A loud protest inside Middlebury’s McCullough Student Center auditorium included students turning their backs on Murray when he walked on stage to present his lecture. With their backs to the stage, students chanted, read prepared scripts, and held up posters with protest slogans such as “White Supremacy is the Enemy” and  “Race is a Construct” and “F— Eugenics.”

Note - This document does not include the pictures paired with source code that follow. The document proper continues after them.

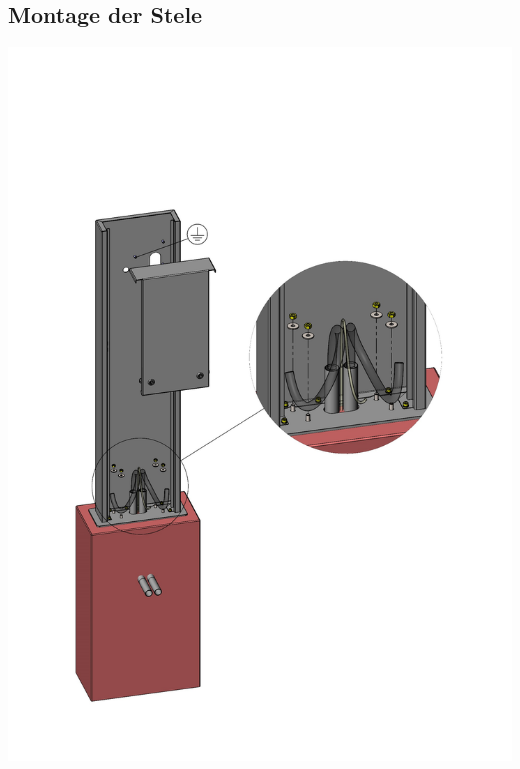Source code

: \documentclass[a4paper,10pt]{article}
\begin{document}
	\subsection*{Montage der Stele}
	\label{appendix_erection}
	\begin{center}
		\includegraphics[width=0.9\linewidth]{./img/stand_erection}
	\end{center}
\end{document}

Murray eventually discussed his research off stage with Stanger, who was serving as his campus host, via live video streaming. Following the chaotic event, both Murray and Stanger were confronted by protesters outside and Stanger was assaulted. Since the incident, she has visited Porter Hospital in Middlebury twice for the treatment of a neck injury and concussion resulting from the incident. Murray was unharmed.

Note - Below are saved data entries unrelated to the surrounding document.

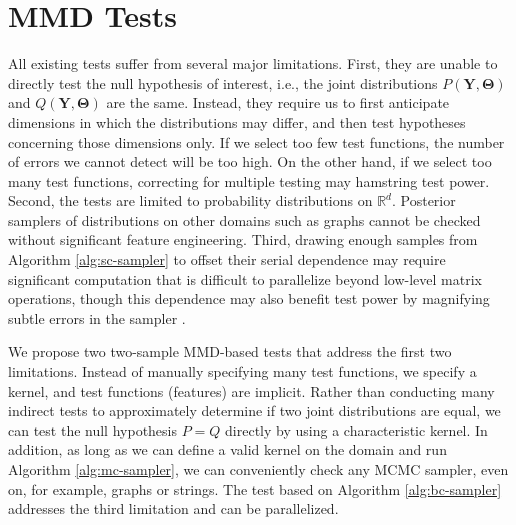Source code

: \documentclass[a4paper,11pt]{article}
\begin{document}
\section{MMD Tests}
All existing tests suffer from several major limitations. First, they are unable to directly test the null hypothesis of interest, i.e., the joint distributions $P(\mathbf{Y}, \mathbf{\Theta})$ and $Q(\mathbf{Y}, \mathbf{\Theta})$ are the same. Instead, they require us to first anticipate dimensions in which the distributions may differ, and then test hypotheses concerning those dimensions only. If we select too few test functions, the number of errors we cannot detect will be too high. On the other hand, if we select too many test functions, correcting for multiple testing may hamstring test power. Second, the tests are limited to probability distributions on $\mathbb{R}^{d}$. Posterior samplers of distributions on other domains such as graphs cannot be checked without significant feature engineering. Third, drawing enough samples from Algorithm \ref{alg:sc-sampler} to offset their serial dependence may require significant computation that is difficult to parallelize beyond low-level matrix operations, though this dependence may also benefit test power by magnifying subtle errors in the sampler \cite{grosse_testing_2014}. 

We propose two two-sample MMD-based tests that address the first two limitations. Instead of manually specifying many test functions, we specify a kernel, and test functions (features) are implicit. Rather than conducting many indirect tests to approximately determine if two joint distributions are equal, we can test the null hypothesis $P=Q$ directly by using a characteristic kernel. In addition, as long as we can define a valid kernel on the domain and run Algorithm \ref{alg:mc-sampler}, we can conveniently check any MCMC sampler, even on, for example, graphs or strings. The test based on Algorithm \ref{alg:bc-sampler} addresses the third limitation and can be parallelized.
\end{document}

In the intervening weeks, Murray has gone public with his thoughts on what was only the latest in a long string of campus assaults on free speech, and he is pointing a finger at multiple miscreants.

While Middlebury students come in for their share of Murray’s ire, on his “Society and Culture” blog on the AEI website, he also takes on the Southern Poverty Law Center.

The SPLC, which has long been a severe critic of Murray’s work, particularly The Bell Curve: Intelligence and Class Structure in American Life, co-authored with Richard J. Hernstein.

Murray analyzes the Southern Poverty Law Center’s online “Extremist Files” profile about him, which characterizes the author as an extremist and racist. The SPLC claims were parroted by Middlebury students who opposed Murray’s appearance on campus earlier this month.

“For years, the protesters I have encountered at colleges have gotten their information about why I am a terrible person from the Charles Murray page at the website of the Southern Poverty Law Center. For all of those years, I have ignored that material. But in the aftermath of the Middlebury affair and the attendant publicity citing the SPLC’s allegations that I am a white nationalist, white supremacist, racist, and sexist, people who wonder whether these allegations have any basis need to know what I have to say about them.”

What he has to say about them took on the form of a challenge.

“You have some material relating to ‘intellectually superior’ (though it relates to men in general, not white men) at the end of the article. I can’t find anything to document ‘psychologically and morally superior’ anywhere in … (my) work, and I have read every word … (I’ve) ever written. Please supply references,” Murray wrote.

Conservative commentator David French, writing at National Review this week, said the SPLC deserves some of the blame for stirring up student and faculty extremism at Middlebury.

“The once-valuable — and now hateful and vile — Southern Poverty Law Center has long labeled Charles Murray an ‘extremist’ and a ‘white nationalist’. The SPLC’s label not only contributes to lazy headlines and borderline-slanderous reporting, it also seems to have partly inspired the violent attack against Murray at Middlebury College,” French wrote.

In the days after his appearance, Murray wrote that the “penalties imposed on the protesters need to be many and severe.” But he did not expect them to be. “The pressure to refrain from suspending and expelling large numbers of students will be intense. Parents will bombard the administration with explanations of why their little darlings are special people whose hearts were in the right place. Faculty and media on the left will urge that no one inside the lecture hall be penalized because shouting down awful people like me is morally appropriate. The administration has to recognize that severe sanctions will make the college less attractive to many prospective applicants.”

Last week, Murray appeared at Columbia University in New York City for a lecture about his books, academic free speech and the widely publicized Vermont visit and protest.

While the author was the target of protesters on the Ivy League campus, he received a far more civil welcome than at Middlebury. About 150 faculty members signed a letter March 20 in the Columbia Spectator, the campus newspaper, critical of his work but supporting his right to speak on campus.

He spoke Tuesday night at the University of Notre Dame, encountering “impassioned” but peaceful protests.